İslam Felsefesinde ve Tasavvufta Kırılma Noktası
İslam felsefesinde kırılma, çoğunlukla insanın nefsani isteklerle akli melekeleri arasındaki çatışmadan doğar. İbn-i Sina ve Farabi, insanın akıl mertebelerinde ilerlerken geçirdiği dönüşümleri, bir tür bilinç kırılması olarak değerlendirir. Nefs-i Emmare’den (emreden nefis) Nefs-i Mutmaine’ye (huzura ermiş nefis) doğru ilerlemek, bireyin hem ahlaki hem varoluşsal açıdan olgunlaşması demektir. Burada kırılma, bir çöküş değil, bir terbiye sürecidir. Nefis dizginlenirken, akıl ve ruh yükselir. Böylece birey hakikate daha yakından yaklaşır. Bu bağlamda kırılma, insanın “esfel-i safilin”den (aşağıların aşağısı) “a’lâ-yı illiyyîn’e” (yücelerin yücesi) çıkma potansiyelidir. Tasavvufa göre, kırılma noktasında açılan yara, aydınlanma ve tekâmül etme yolculuğunda ışığın sızdığı yerdir ve içsel değişimi başlatan noktadır. Mevlânâ, kırılma anlarını aşkla açıklar. Aşk, benliği hiçleyerek bireyi insana ulaştırır. İbnü’l Arabî için bu, çokluktan vahdete geçiştir: İnsan, “ben” merkezli bakıştan vazgeçer ve her şeyde Allah’ı görmeye başlar. Hallâc-ı Mansûr’un “Enel-Hak” sözü, kırılan benlik bilincinin hakikate tercüman oluşudur.

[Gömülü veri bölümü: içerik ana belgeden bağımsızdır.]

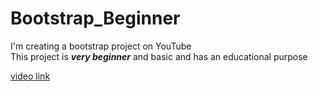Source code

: # Bootstrap_Beginner
I'm creating a bootstrap project on YouTube<br>
This project is ***very beginner*** and basic and has an educational purpose


[video link](https://youtu.be/R_hPLxReO-Q)
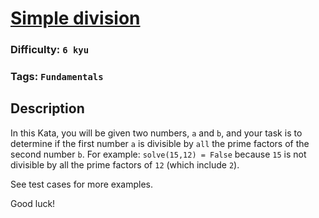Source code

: # [Simple division](https://www.codewars.com/kata/59ec2d112332430ce9000005)

### Difficulty: `6 kyu`

### Tags: `Fundamentals`

## Description

In this Kata, you will be given two numbers, `a` and `b`, and your task is to determine if the first number `a` is divisible by `all` the prime factors of the second number `b`. For example: `solve(15,12) = False` because `15` is not divisible by all the prime factors of `12` (which include `2`).

See test cases for more examples.

Good luck!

Kolektif Bilinç ve Politik Kırılmalar
Sosyologlara göre; dünyadaki savaşlar, devrimler, siyasal değişim ve dönüşümler, sanayileşme, pandemiler, teknolojik gelişmeler vb. gibi süreçlerin, toplumları eski normlardan koparması olağan bir sonuçtur. Bu noktada, sosyolojik olarak değerlendirilen en belirgin kırılma noktaları; kurumların, kanunların, hukukun, eğitimin işlevsizleştiği, temel hak ve özgürlüklerin kısıtlandığı, ekonominin çöktüğü ve halkın dinî, millî ve manevi değerlerinin, küresel sisteme hizmet eden oportünist politikalarla yıpratıldığı zamanlarda meydana gelir. Sosyologlar bu tür dönüşümleri genellikle “kolektif bilinç kırılmaları” olarak tanımlar. Sosyolog Emile Durkheim’a göre, bu kırılmalar; toplumsal varoluşun yeniden sorgulanmasıdır.

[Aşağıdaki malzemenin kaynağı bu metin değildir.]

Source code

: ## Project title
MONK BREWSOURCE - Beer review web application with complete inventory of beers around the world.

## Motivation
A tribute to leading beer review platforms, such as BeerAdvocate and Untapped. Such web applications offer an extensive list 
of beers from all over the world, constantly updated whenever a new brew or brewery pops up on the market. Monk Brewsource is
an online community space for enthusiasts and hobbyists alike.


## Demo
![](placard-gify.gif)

Nitekim dünya tarihindeki sıcak ve soğuk savaşlar, antlaşmalar ve devrimler neticesinde ortaya çıkan toplumsal kırılma noktaları, yeni ideolojilerin doğmasına, halkların siyasi tutumlarını değiştirmesine ve diplomatik ve politik alanda yeni güç dengelerinin kurulmasına neden olmuştur. Bu anlamda kırılma noktasını doğru okuyabilen bireyler ve toplumlar, bu anları, kendilerini ve medeniyetlerini yeniden inşa etmek ve hakikatle temas için bir fırsat olarak değerlendirebilir.
Çünkü bazı kapılar ancak kırıldığında açılır.